**Task:** Scan the entries that follow for the word "已知函数", then report every line in which it appears.

##########

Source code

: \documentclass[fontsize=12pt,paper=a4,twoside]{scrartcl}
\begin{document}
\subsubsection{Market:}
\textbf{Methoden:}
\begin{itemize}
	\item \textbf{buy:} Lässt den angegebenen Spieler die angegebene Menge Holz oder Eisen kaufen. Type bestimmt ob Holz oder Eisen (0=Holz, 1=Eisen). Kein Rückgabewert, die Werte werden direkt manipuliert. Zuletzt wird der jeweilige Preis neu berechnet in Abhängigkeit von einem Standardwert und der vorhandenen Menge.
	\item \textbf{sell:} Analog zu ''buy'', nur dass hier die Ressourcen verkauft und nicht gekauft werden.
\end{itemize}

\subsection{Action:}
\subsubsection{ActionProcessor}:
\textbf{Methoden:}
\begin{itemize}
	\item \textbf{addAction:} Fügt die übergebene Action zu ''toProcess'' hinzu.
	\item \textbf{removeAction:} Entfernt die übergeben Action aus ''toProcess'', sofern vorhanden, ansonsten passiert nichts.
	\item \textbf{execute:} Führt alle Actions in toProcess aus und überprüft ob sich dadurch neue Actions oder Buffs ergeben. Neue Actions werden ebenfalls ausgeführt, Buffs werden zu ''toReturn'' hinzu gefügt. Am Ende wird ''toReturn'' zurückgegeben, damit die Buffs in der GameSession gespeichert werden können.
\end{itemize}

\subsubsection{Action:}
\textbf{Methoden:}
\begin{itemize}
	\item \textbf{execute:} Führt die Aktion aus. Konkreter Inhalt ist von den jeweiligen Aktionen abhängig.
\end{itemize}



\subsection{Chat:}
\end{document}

##########

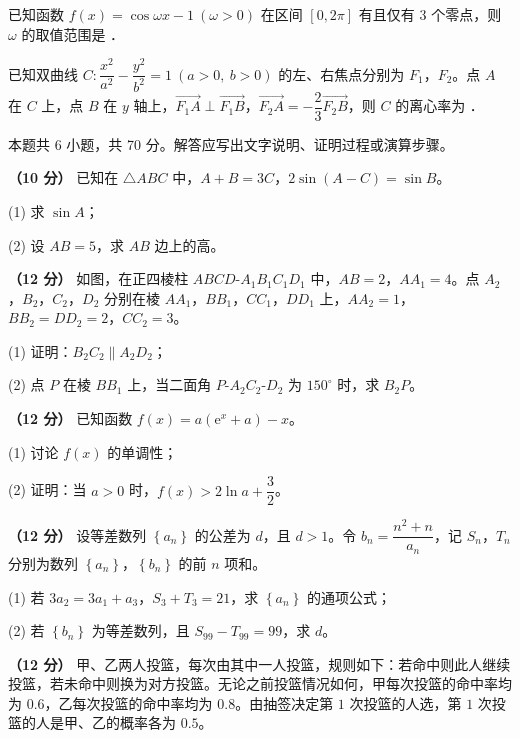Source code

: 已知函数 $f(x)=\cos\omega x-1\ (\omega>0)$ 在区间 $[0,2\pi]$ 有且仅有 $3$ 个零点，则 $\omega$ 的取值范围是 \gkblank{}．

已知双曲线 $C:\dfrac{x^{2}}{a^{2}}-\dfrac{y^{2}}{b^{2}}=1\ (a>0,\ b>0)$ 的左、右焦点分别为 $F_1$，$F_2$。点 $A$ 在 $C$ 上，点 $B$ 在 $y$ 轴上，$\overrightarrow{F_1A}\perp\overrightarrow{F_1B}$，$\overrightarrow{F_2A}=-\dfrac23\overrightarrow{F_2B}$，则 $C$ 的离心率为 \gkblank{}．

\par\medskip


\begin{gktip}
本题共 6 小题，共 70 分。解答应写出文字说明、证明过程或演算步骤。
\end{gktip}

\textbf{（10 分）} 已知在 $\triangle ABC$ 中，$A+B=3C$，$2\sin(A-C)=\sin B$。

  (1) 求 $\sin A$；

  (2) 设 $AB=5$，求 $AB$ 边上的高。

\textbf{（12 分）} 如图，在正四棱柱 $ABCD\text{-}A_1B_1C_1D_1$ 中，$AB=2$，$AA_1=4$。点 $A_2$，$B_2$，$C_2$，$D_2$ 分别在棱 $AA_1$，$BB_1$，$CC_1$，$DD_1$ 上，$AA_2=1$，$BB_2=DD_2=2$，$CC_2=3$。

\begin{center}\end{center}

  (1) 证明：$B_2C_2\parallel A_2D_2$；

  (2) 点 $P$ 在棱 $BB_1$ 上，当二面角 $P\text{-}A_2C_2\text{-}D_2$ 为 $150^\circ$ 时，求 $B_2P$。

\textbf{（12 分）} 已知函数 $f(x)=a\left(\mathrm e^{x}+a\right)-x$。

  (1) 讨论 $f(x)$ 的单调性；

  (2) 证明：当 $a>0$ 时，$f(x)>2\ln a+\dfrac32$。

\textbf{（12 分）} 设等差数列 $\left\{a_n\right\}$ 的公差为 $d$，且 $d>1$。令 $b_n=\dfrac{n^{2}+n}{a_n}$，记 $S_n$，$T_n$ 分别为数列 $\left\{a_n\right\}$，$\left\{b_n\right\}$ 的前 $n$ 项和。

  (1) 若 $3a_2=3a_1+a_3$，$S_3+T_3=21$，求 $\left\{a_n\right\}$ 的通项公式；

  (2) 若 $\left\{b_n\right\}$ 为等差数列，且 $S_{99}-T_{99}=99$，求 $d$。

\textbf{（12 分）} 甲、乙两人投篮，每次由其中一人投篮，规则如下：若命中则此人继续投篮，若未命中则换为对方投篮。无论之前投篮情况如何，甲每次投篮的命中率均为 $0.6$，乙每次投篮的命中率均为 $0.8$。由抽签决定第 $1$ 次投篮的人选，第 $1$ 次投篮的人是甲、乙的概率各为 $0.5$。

##########

**Your response:**
: 已知函数 $f(x)=\cos\omega x-1\ (\omega>0)$ 在区间 $[0,2\pi]$ 有且仅有 $3$ 个零点，则 $\omega$ 的取值范围是 \gkblank{}．
\textbf{（12 分）} 已知函数 $f(x)=a\left(\mathrm e^{x}+a\right)-x$。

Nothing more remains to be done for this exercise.